Esta noite sei que não quiseste mais desistir, e abandonada não fui por causa de um avassalador medo de lutar que te apoquenta. Esta noite sei que acordei para uma manhã em que a nossa história não cessava, ainda tão boa como sempre foi, não se abdicando de nada, aceitando ser feliz. Esta noite sonhei que voltavas porque já sabias pedir ajuda e entender que não é fugindo do que nos faz bem que encontramos paz interior. Esta noite sonhei que um amanhã para nós existia, e que a completude que em ti encontrei (como em ninguém anteriormente) viveria para sempre dentro de mim, dentro de ti, nesse nós abraçado até ao raiar de um novo dia, esse nós que persiste na vontade de reconstruir os eus internos não afastando um nós quase perfeito.
Esta noite...eu sei, foi só um sonho, daqueles que queremos muito que fiquem, que se tornem reais, daqueles que nos fazem não querer acordar de manhã.
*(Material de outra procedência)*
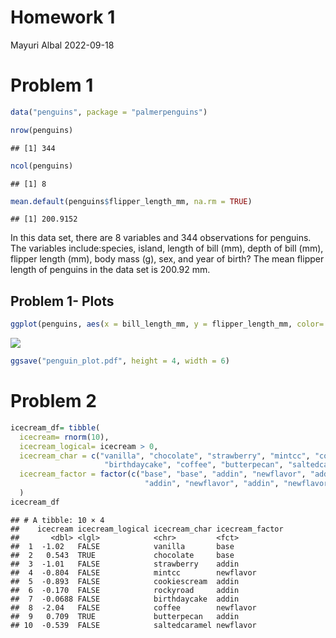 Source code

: Homework 1
================
Mayuri Albal
2022-09-18

# Problem 1

``` r
data("penguins", package = "palmerpenguins")
```

``` r
nrow(penguins)
```

    ## [1] 344

``` r
ncol(penguins)
```

    ## [1] 8

``` r
mean.default(penguins$flipper_length_mm, na.rm = TRUE)
```

    ## [1] 200.9152

In this data set, there are 8 variables and 344 observations for
penguins. The variables include:species, island, length of bill (mm),
depth of bill (mm), flipper length (mm), body mass (g), sex, and year of
birth? The mean flipper length of penguins in the data set is 200.92 mm.

## Problem 1- Plots

``` r
ggplot(penguins, aes(x = bill_length_mm, y = flipper_length_mm, color= species))+ geom_point(na.rm = TRUE)
```

![](p8105_hw1_ma4197_files/figure-gfm/unnamed-chunk-5-1.png)<!-- -->

``` r
ggsave("penguin_plot.pdf", height = 4, width = 6)
```

# Problem 2

``` r
icecream_df= tibble(
  icecream= rnorm(10),
  icecream_logical= icecream > 0,
  icecream_char = c("vanilla", "chocolate", "strawberry", "mintcc", "cookiescream", "rockyroad", 
                     "birthdaycake", "coffee", "butterpecan", "saltedcaramel"),
  icecream_factor = factor(c("base", "base", "addin", "newflavor", "addin", "addin",
                              "addin", "newflavor", "addin", "newflavor"))
  )
icecream_df
```

    ## # A tibble: 10 × 4
    ##    icecream icecream_logical icecream_char icecream_factor
    ##       <dbl> <lgl>            <chr>         <fct>          
    ##  1  -1.02   FALSE            vanilla       base           
    ##  2   0.543  TRUE             chocolate     base           
    ##  3  -1.01   FALSE            strawberry    addin          
    ##  4  -0.804  FALSE            mintcc        newflavor      
    ##  5  -0.893  FALSE            cookiescream  addin          
    ##  6  -0.170  FALSE            rockyroad     addin          
    ##  7  -0.0688 FALSE            birthdaycake  addin          
    ##  8  -2.04   FALSE            coffee        newflavor      
    ##  9   0.709  TRUE             butterpecan   addin          
    ## 10  -0.539  FALSE            saltedcaramel newflavor
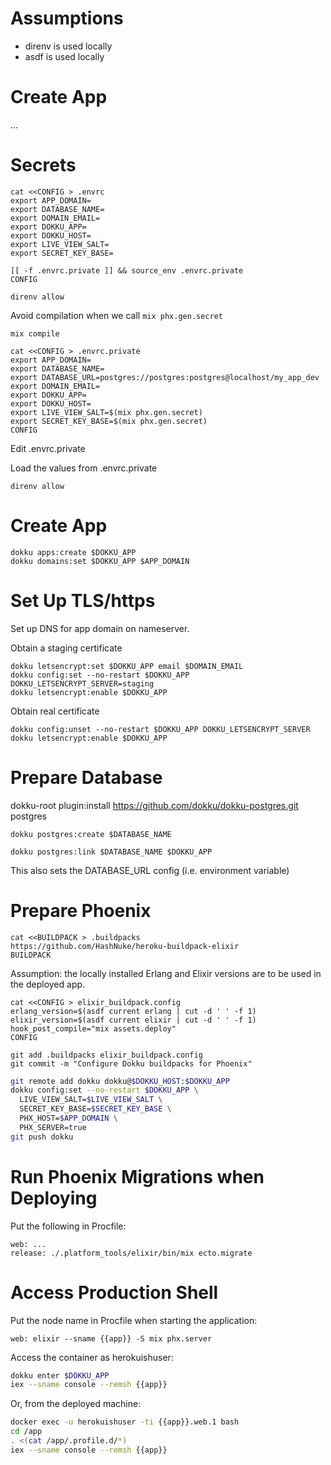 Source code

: # Assumptions

* direnv is used locally
* asdf is used locally

# Create App

...

# Secrets

```
cat <<CONFIG > .envrc
export APP_DOMAIN=
export DATABASE_NAME=
export DOMAIN_EMAIL=
export DOKKU_APP=
export DOKKU_HOST=
export LIVE_VIEW_SALT=
export SECRET_KEY_BASE=

[[ -f .envrc.private ]] && source_env .envrc.private
CONFIG
```

```
direnv allow
```

Avoid compilation when we call `mix phx.gen.secret`

```
mix compile
```

```
cat <<CONFIG > .envrc.private
export APP_DOMAIN=
export DATABASE_NAME=
export DATABASE_URL=postgres://postgres:postgres@localhost/my_app_dev
export DOMAIN_EMAIL=
export DOKKU_APP=
export DOKKU_HOST=
export LIVE_VIEW_SALT=$(mix phx.gen.secret)
export SECRET_KEY_BASE=$(mix phx.gen.secret)
CONFIG
```

Edit .envrc.private

Load the values from .envrc.private

```
direnv allow
```

# Create App

```
dokku apps:create $DOKKU_APP
dokku domains:set $DOKKU_APP $APP_DOMAIN
```

# Set Up TLS/https

Set up DNS for app domain on nameserver.

Obtain a staging certificate

```
dokku letsencrypt:set $DOKKU_APP email $DOMAIN_EMAIL
dokku config:set --no-restart $DOKKU_APP DOKKU_LETSENCRYPT_SERVER=staging
dokku letsencrypt:enable $DOKKU_APP
```

Obtain real certificate

```
dokku config:unset --no-restart $DOKKU_APP DOKKU_LETSENCRYPT_SERVER
dokku letsencrypt:enable $DOKKU_APP
```

# Prepare Database

dokku-root plugin:install https://github.com/dokku/dokku-postgres.git postgres

```
dokku postgres:create $DATABASE_NAME

dokku postgres:link $DATABASE_NAME $DOKKU_APP
```

This also sets the DATABASE_URL config (i.e. environment variable)

# Prepare Phoenix

```
cat <<BUILDPACK > .buildpacks
https://github.com/HashNuke/heroku-buildpack-elixir
BUILDPACK
```

Assumption: the locally installed Erlang and Elixir versions are to be used
in the deployed app.

```
cat <<CONFIG > elixir_buildpack.config
erlang_version=$(asdf current erlang | cut -d ' ' -f 1)
elixir_version=$(asdf current elixir | cut -d ' ' -f 1)
hook_post_compile="mix assets.deploy"
CONFIG
```

```
git add .buildpacks elixir_buildpack.config
git commit -m "Configure Dokku buildpacks for Phoenix"
```

```sh
git remote add dokku dokku@$DOKKU_HOST:$DOKKU_APP
dokku config:set --no-restart $DOKKU_APP \
  LIVE_VIEW_SALT=$LIVE_VIEW_SALT \
  SECRET_KEY_BASE=$SECRET_KEY_BASE \
  PHX_HOST=$APP_DOMAIN \
  PHX_SERVER=true
git push dokku
```

# Run Phoenix Migrations when Deploying

Put the following in Procfile:

```
web: ...
release: ./.platform_tools/elixir/bin/mix ecto.migrate
```

# Access Production Shell

Put the node name in Procfile when starting the application:

```
web: elixir --sname {{app}} -S mix phx.server
```

Access the container as herokuishuser:

```sh
dokku enter $DOKKU_APP
iex --sname console --remsh {{app}}
```

Or, from the deployed machine:

```sh
docker exec -u herokuishuser -ti {{app}}.web.1 bash
cd /app
. <(cat /app/.profile.d/*)
iex --sname console --remsh {{app}}
```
Esta noite, bem sei, foi mera lembrança de um ontem ainda tão presente, que vive em mim sem esmorecer. Esta noite, o corpo ao meu lado era só uma amiga que me conforta neste luto que não quero fazer, porque não sei como desistir de algo tão bom. Era um corpo delicado, feminino, sem erotismo, sem argumentações acesas até às tantas da manhã, sem beijos sedentos de desejo, sem carinhos enamorados e conversas intermináveis de quem gosta do mesmo e sabe ler-se por dentro.
Esta noite, um sonho que deixo suspenso. Amanhã o novo dia em que tenho de me reencontrar nesse mundo voraz que não pára de girar. E sei que vou conseguir, e quem sabe um dia encontrar-te de novo, numa renovada noite já real.